Before coming across this medium, Kumar was into drawing Mandalas; but of late he has completely surrendered himself to Resin art. He started practicing in April of last year and worked things out by himself. By August, he had a good grasp on the medium. Using his skills Kumar set about creating pieces that were based on coastal landscapes. In fact a majority of his work is water based and one gets the feeling of looking through a ship’s porthole while looking at his seascapes “Any art looks good in blue” he explains “It’s a color that people don’t get bored of and besides, who doesn’t like the sea?” Who doesn’t indeed, Kumar tells me that each seashore and coast is different and one can virtually paint hundreds of them and still not get bored. He also adds that he has gotten a lot of positive feedback for his seascapes.
“When I started out, I didn’t have any intention of making money out of this, I saw the amazing things that others were doing in this medium and I wanted to do the same.” But when Kumar started posting pictures of his works online, people gradually started giving him commissions; and before he knew it he was spending most of the day working on his commissions, while he reserved the nights for his day job as a technical support lead, for the United Health Group. When not working or painting, he prefers to get astride his Suzuki, go for a relaxing ride and hug the curves along the highways.
Apart from paintings, Kumar creates art on a wide range of things such as wall-clocks, jewellery, river tables, counter-tops, mobile phone cases and even stairs! He tells me that he also plans to work on furniture in the future. “As long as it’s a flat surface, I can work on it” He usually uses wood or glass for his clock faces and uses the same type of paints for both. One of the tricky things about resin art is that it takes a while to be cured, and the time depends on the kind of resin used and the number of coats applied. On an average, it takes a week to complete a piece like a clock, while smaller pieces like phone cases and jewellery are finished within three days.
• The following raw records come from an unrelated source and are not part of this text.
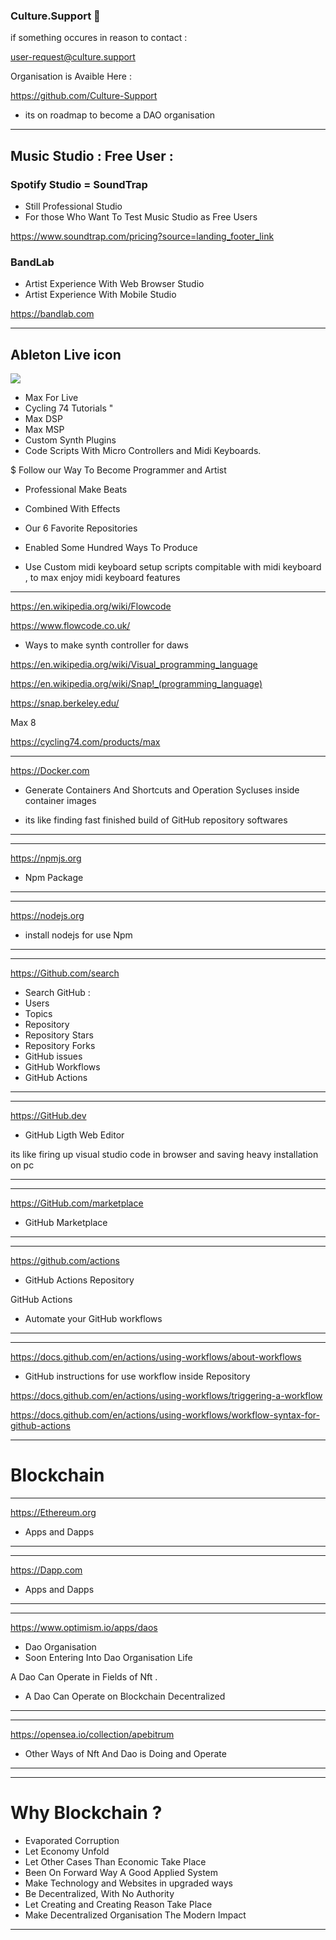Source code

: ### Culture.Support 👋




if something occures in reason to contact :

user-request@culture.support






Organisation is Avaible Here : 


https://github.com/Culture-Support


- its on roadmap to become a DAO organisation 

---------

Music Studio : Free User :
--------

### Spotify Studio = SoundTrap

- Still Professional Studio 
- For those Who Want To Test Music Studio as Free Users




https://www.soundtrap.com/pricing?source=landing_footer_link

### BandLab 

- Artist Experience With Web Browser Studio
- Artist Experience With Mobile Studio

https://bandlab.com 


---------------



Ableton Live icon
-------------------
![](https://cloud.githubusercontent.com/assets/7797479/6123652/12002f48-b0fd-11e4-908c-804b7f02d2b4.png)


- Max For Live
- Cycling 74 Tutorials "
- Max DSP
- Max MSP
- Custom Synth Plugins
- Code Scripts With Micro Controllers and Midi Keyboards.



$ Follow our Way To Become Programmer and Artist 

- Professional Make Beats 
- Combined With Effects

- Our 6 Favorite Repositories
- Enabled Some Hundred Ways To Produce 
- Use Custom midi keyboard setup scripts compitable
with midi keyboard , to max enjoy midi keyboard features

----------





https://en.wikipedia.org/wiki/Flowcode



https://www.flowcode.co.uk/



- Ways to make synth controller for daws 


https://en.wikipedia.org/wiki/Visual_programming_language


https://en.wikipedia.org/wiki/Snap!_(programming_language)

https://snap.berkeley.edu/


Max 8

https://cycling74.com/products/max


------------


https://Docker.com

- Generate Containers And Shortcuts and Operation
Sycluses inside container images 


- its like finding fast finished build 
of GitHub repository softwares 

----------------




---------

https://npmjs.org

- Npm Package 

----------------




---------

https://nodejs.org

- install nodejs for use Npm

----------------



---------

https://Github.com/search

- Search GitHub : 
- Users
- Topics 
- Repository 
- Repository Stars 
- Repository Forks
- GitHub issues 
- GitHub Workflows
- GitHub Actions 

----------------



---------

https://GitHub.dev

- GitHub Ligth Web Editor

its like firing up visual studio code in browser
and saving heavy installation on pc 

----------------




---------

https://GitHub.com/marketplace

- GitHub Marketplace



----------------


---------

https://github.com/actions

- GitHub Actions Repository 


GitHub Actions

- Automate your GitHub workflows

----------------








---------

https://docs.github.com/en/actions/using-workflows/about-workflows

- GitHub instructions for use workflow inside
Repository

https://docs.github.com/en/actions/using-workflows/triggering-a-workflow

https://docs.github.com/en/actions/using-workflows/workflow-syntax-for-github-actions


----------------

# Blockchain 


---------

https://Ethereum.org

- Apps and Dapps  

----------------



---------

https://Dapp.com

- Apps and Dapps  

----------------


---------

https://www.optimism.io/apps/daos

- Dao Organisation 
- Soon Entering Into Dao Organisation Life

 A Dao Can Operate in Fields of Nft .
- A Dao Can Operate on Blockchain Decentralized 
----------------




---------

https://opensea.io/collection/apebitrum

- Other Ways of Nft And Dao is Doing and Operate 

----------------


---------



# Why Blockchain ?

- Evaporated Corruption
- Let Economy Unfold
- Let Other Cases Than Economic Take Place
- Been On Forward Way A Good Applied System
- Make Technology and Websites in upgraded ways 
- Be Decentralized, With No Authority
- Let Creating and Creating Reason Take Place
- Make Decentralized Organisation The Modern 
Impact 

----------------




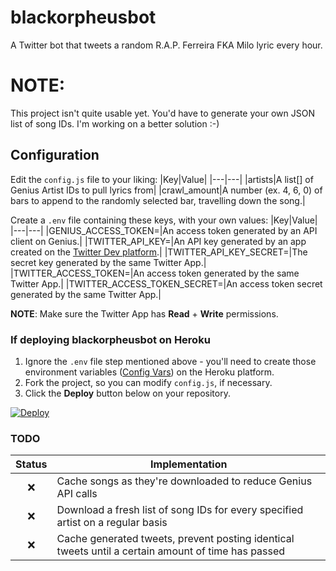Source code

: # blackorpheusbot
A Twitter bot that tweets a random R.A.P. Ferreira FKA Milo lyric every hour.  
# NOTE:  
This project isn't quite usable yet. You'd have to generate your own JSON list of song IDs. I'm working on a better solution :-)
## Configuration
Edit the `config.js` file to your liking:
|Key|Value|
|---|---|
|artists|A list[] of Genius Artist IDs to pull lyrics from|
|crawl_amount|A number (ex. 4, 6, 0) of bars to append to the randomly selected bar, travelling down the song.|

Create a `.env` file containing these keys, with your own values:
|Key|Value|
|---|---|
|GENIUS_ACCESS_TOKEN=|An access token generated by an API client on Genius.|
|TWITTER_API_KEY=|An API key generated by an app created on the [Twitter Dev platform](https://developer.twitter.com/).|
|TWITTER_API_KEY_SECRET=|The secret key generated by the same Twitter App.|
|TWITTER_ACCESS_TOKEN=|An access token generated by the same Twitter App.|
|TWITTER_ACCESS_TOKEN_SECRET=|An access token secret generated by the same Twitter App.|

**NOTE**: Make sure the Twitter App has **Read** + **Write** permissions.

### If deploying blackorpheusbot on Heroku
1. Ignore the `.env` file step mentioned above - you'll need to create those environment variables ([Config Vars](https://devcenter.heroku.com/articles/config-vars#using-the-heroku-dashboard)) on the Heroku platform.
2. Fork the project, so you can modify `config.js`, if necessary.
3. Click the **Deploy** button below on your repository.  
  
[![Deploy](https://www.herokucdn.com/deploy/button.svg)](https://heroku.com/deploy)  
  
### TODO
|Status|Implementation|
|:---:|---|
|❌|Cache songs as they're downloaded to reduce Genius API calls|
|❌|Download a fresh list of song IDs for every specified artist on a regular basis|
|❌|Cache generated tweets, prevent posting identical tweets until a certain amount of time has passed|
Kumar tells me that almost ninety percent of the work in resin art is preparing the base, which he compares to the pitch in a cricket field. “If the pitch isn’t right, then the performance of the bowlers and the batsmen are affected, the same goes for resins. The base must be sealed, so that the resin is not absorbed needlessly. Then the artist must compose what they want to paint on the surface”, which as Kumar says, must precede the painting process, “You should select the colors and design, and figure out what you plan to paint on the surface. It would be unwise to mix your paints and then decide on a design”. Kumar also stresses the importance of presentation, “People want to see something different, so take a lot of pictures and videos and make sure that the small details are visible; this way people will be able to look at your art and appreciate its beauty from all aspects.”
Though his foray into resin art is fairly recent, his skill is quite apparent and awed by this many asked Kumar to teach them the craft. “When I started out I never thought I’d be teaching anyone, I just wanted to learn this medium.” But when a lot of people began expressing an interest in learning from him he decided to host a workshop. His first workshop was held online during the height of the pandemic, and he held twelve sessions. However his commissions keep him busy and he only plans a workshop when he does not have too many commissions on his hands. Kumar tells me that his clocks and mobile phone cases sell like hot cakes, and since starting out he has shipped over four hundred mobile covers and five hundred clocks.
Kumar tells aspiring young artists not to jump the gun and make art solely to make money, “Instead, pour out your heart and soul into your art and try to make each piece of art into your masterpiece. You must be satisfied with it before showing it to others”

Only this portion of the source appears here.